The First Time I Ever Saw The Reds

The First Time I Ever Saw The Reds
November 26, 2012 Chris Rowland

By Chris Rowland.

My umbilical cord connection to Liverpool FC, and through it the city, may have started on April 5th 1969.

Speaking of umbilical cords (conceivably [!] the first time that phrase has ever opened a paragraph), it didn’t come from my parents. They were from Lichfield, Staffordshire.

It didn’t come from my birthplace. That was Hong Kong.

It didn’t come from residence. I’ve lived in the South, the Midlands, now the North, but never Liverpool (that’s what happens when your dad was in the Royal Navy. You kept moving.)

I do have one tenuous link with the city of Liverpool though. When we first came back from Hong Kong, the ship was meant to dock at Southampton but got re-routed due to fog in the Channel. To guess where? Liverpool docks were the first English soil my 2 1/2 year old toes stood on. Hardly makes me a scouser, but some connection nevertheless. (On the basis of ending up supporting the docks you arrived at, I should have been a Southampton fan. I’m forever grateful for Channel fog.)

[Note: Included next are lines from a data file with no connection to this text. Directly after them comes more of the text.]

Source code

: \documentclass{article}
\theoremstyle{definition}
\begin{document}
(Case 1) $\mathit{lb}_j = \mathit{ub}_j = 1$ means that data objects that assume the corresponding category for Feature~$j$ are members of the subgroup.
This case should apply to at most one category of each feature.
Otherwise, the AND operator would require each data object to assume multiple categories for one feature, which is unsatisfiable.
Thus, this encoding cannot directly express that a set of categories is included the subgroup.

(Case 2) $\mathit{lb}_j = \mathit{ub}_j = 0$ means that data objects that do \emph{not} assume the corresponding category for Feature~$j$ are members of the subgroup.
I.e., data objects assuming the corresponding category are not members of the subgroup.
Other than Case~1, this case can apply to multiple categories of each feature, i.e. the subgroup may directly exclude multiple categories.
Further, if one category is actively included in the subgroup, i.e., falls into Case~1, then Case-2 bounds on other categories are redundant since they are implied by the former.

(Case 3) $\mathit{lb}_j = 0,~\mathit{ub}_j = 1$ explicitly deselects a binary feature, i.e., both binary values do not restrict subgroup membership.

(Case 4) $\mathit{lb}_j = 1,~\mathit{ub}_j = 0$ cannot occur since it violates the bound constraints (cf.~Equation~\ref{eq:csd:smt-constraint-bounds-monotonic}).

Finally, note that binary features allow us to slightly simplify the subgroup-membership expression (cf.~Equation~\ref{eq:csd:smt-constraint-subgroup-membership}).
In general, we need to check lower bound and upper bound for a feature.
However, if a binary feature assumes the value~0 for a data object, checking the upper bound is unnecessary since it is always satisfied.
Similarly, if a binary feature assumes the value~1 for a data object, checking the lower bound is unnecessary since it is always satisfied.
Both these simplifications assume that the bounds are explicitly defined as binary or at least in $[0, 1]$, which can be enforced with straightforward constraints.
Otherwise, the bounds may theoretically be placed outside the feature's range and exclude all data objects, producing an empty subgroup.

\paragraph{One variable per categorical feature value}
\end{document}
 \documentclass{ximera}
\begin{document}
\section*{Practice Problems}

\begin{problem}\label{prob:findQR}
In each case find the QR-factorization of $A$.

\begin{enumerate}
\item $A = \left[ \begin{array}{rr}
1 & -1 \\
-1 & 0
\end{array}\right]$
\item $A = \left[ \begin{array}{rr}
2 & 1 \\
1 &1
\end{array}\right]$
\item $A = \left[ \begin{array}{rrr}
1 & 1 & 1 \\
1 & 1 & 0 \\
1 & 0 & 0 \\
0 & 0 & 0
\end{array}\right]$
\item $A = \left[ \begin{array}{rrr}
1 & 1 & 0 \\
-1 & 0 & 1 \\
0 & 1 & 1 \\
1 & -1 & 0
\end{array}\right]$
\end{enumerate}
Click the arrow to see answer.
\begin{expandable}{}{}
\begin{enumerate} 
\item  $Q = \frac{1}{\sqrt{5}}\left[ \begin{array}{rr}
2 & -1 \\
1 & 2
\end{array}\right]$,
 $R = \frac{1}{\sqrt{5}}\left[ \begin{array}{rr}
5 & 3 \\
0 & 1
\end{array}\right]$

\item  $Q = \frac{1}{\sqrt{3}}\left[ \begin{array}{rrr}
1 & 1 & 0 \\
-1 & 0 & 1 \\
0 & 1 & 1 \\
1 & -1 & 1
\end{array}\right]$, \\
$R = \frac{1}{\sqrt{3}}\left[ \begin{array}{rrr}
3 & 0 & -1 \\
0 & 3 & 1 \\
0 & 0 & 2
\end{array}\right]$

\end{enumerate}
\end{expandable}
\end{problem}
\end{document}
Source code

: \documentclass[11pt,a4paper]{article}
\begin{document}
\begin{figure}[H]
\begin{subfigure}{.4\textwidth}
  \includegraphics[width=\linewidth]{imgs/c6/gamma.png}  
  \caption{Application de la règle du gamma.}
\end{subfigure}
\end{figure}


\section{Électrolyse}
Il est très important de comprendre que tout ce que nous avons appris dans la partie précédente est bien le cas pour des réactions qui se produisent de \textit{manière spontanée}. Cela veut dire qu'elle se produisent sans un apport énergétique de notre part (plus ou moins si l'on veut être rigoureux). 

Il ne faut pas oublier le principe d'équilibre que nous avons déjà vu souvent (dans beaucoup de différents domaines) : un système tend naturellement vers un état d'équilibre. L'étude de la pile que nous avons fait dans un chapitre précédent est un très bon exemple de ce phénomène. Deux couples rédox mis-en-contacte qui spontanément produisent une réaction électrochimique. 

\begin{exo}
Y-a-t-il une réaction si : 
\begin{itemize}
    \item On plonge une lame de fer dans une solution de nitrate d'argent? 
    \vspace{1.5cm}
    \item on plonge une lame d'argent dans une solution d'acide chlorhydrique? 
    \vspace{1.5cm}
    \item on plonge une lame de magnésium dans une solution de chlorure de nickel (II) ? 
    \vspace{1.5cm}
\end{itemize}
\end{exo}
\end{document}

Fast forward a few years and there I sit, listening to the football results being read out at Saturday tea time and looking forward to my Saturday treat – being allowed to stay up ‘late’ for Match of the Day. I toss the words around my head, fascinated by their magic. Sunderland, West Bromwich Albion, Aston Villa, Burnley, Preston North End, Bolton Wanderers, Sheffield Wednesday, Hartlepool United. Even Kilmarnock and Dunfermline Athletic. And where on Earth were West Ham United and Queen’s Park Rangers?

But one name always stood out. I could even pick the word out of a whole page of newspaper print in the first second of looking at it – there, 4th column, 3rd paragraph down, second line! The word itself fascinated me. It had a rhythm, a balance, a cadence. Liverpool. Why?

When the 1965 FA Cup Final came around, the one everyone looked up to at school – there was always one (this one was Neil Johnson, a Stoke City fan) – went round the playground with a piece of paper and pencil asking people who they wanted to win, Liverpool or Leeds. I already knew. Liverpool won that, just as they did the Cup Final itself. Somehow, I knew I was now a Liverpool supporter. Here was a connection, a meaningfulness that no other team’s results had, no other team had. They were mine. I didn’t question it. You don’t when you’re eight. Later I got to thinking that, unlike your nationality which is an accident of birth, your club is more of a choice and therefore more intensely personal to you.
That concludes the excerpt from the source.